When Natalie Portman placed headphones onto Zach Braff's head in Garden State and whispered "this song will change your life" she didn't know how prophetic her words were. The song, of course, was The Shins' "New Slang" from their 2001 debut Oh, Inverted World. Though the thought of a particularly simple song from a great, yet revivalist, album restructuring someone's life was laughable, it proved true for The Shins themselves. Overnight they went from being a small, respected pop band to having their names etched into the margins of junior high history class notes.

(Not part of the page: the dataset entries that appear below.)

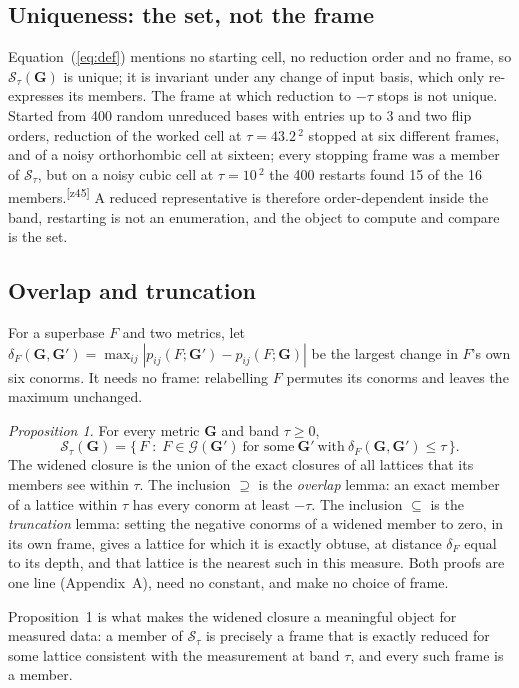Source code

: \documentclass[preprint,pdf]{iucr}          %
\newcommand{\Ang}{\text{\AA}}
\newcommand{\Gmet}{\mathbf{G}}
\newcommand{\Sw}{\mathcal{S}_\tau}
\newcommand{\Cl}{\mathcal{G}}
\newcommand{\chk}[1]{\textsuperscript{[#1]}}
\begin{document}
\subsection{Uniqueness: the set, not the frame}
\label{sec:unique}
Equation~(\ref{eq:def}) mentions no starting cell, no reduction order and no frame, so $\Sw(\Gmet)$ is unique; it is invariant under any change of input basis, which only re-expresses its members. The frame at which reduction to $-\tau$ stops is not unique. Started from 400 random unreduced bases with entries up to 3 and two flip orders, reduction of the worked cell at $\tau=43.2$\,\Ang$^2$ stopped at six different frames, and of a noisy orthorhombic cell at sixteen; every stopping frame was a member of $\Sw$, but on a noisy cubic cell at $\tau=10$\,\Ang$^2$ the 400 restarts found 15 of the 16 members.\chk{z45} A reduced representative is therefore order-dependent inside the band, restarting is not an enumeration, and the object to compute and compare is the set.

\subsection{Overlap and truncation}
\label{sec:overlap}
For a superbase $F$ and two metrics, let $\delta_F(\Gmet,\Gmet')=\max_{ij}|p_{ij}(F;\Gmet')-p_{ij}(F;\Gmet)|$ be the largest change in $F$'s own six conorms. It needs no frame: relabelling $F$ permutes its conorms and leaves the maximum unchanged.

\emph{Proposition 1.} For every metric $\Gmet$ and band $\tau\ge0$,
\begin{equation}
\Sw(\Gmet)=\bigl\{\,F\;:\;F\in\Cl(\Gmet')\ \text{for some}\ \Gmet'\ \text{with}\ \delta_F(\Gmet,\Gmet')\le\tau\,\bigr\}.
\label{eq:union}
\end{equation}
The widened closure is the union of the exact closures of all lattices that its members see within $\tau$. The inclusion $\supseteq$ is the \emph{overlap} lemma: an exact member of a lattice within $\tau$ has every conorm at least $-\tau$. The inclusion $\subseteq$ is the \emph{truncation} lemma: setting the negative conorms of a widened member to zero, in its own frame, gives a lattice for which it is exactly obtuse, at distance $\delta_F$ equal to its depth, and that lattice is the nearest such in this measure. Both proofs are one line (Appendix~A), need no constant, and make no choice of frame.

Proposition~1 is what makes the widened closure a meaningful object for measured data: a member of $\Sw$ is precisely a frame that is exactly reduced for some lattice consistent with the measurement at band $\tau$, and every such frame is a member.
\end{document}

Their first new album since their popularity exploded, Wincing the Night Away is the sound of a band maturing. The results, however, are mixed. Where previous Shins albums mixed slower, introspective songs, like the aforementioned "New Slang," with jubilant ravers, Wincing largely resides in the land of mid-tempo. Though this allows the band to demonstrate their attention to detail, the album comes across as too subdued for its own good. In fact, the unassuming nature of most songs makes it frustratingly easy to have the album reach its end without even realizing it was playing.
Wincing shouldn't be written off entirely, though. The Shins' songwriting has never been so sophisticated, even though many of the songs themselves fail to leave an impression. A few songs like "Australia" and "Turn on Me" use this new complexity to great effect. All of this makes Wincing the Night Away a competent, but ultimately forgettable album unable to live up to its potential.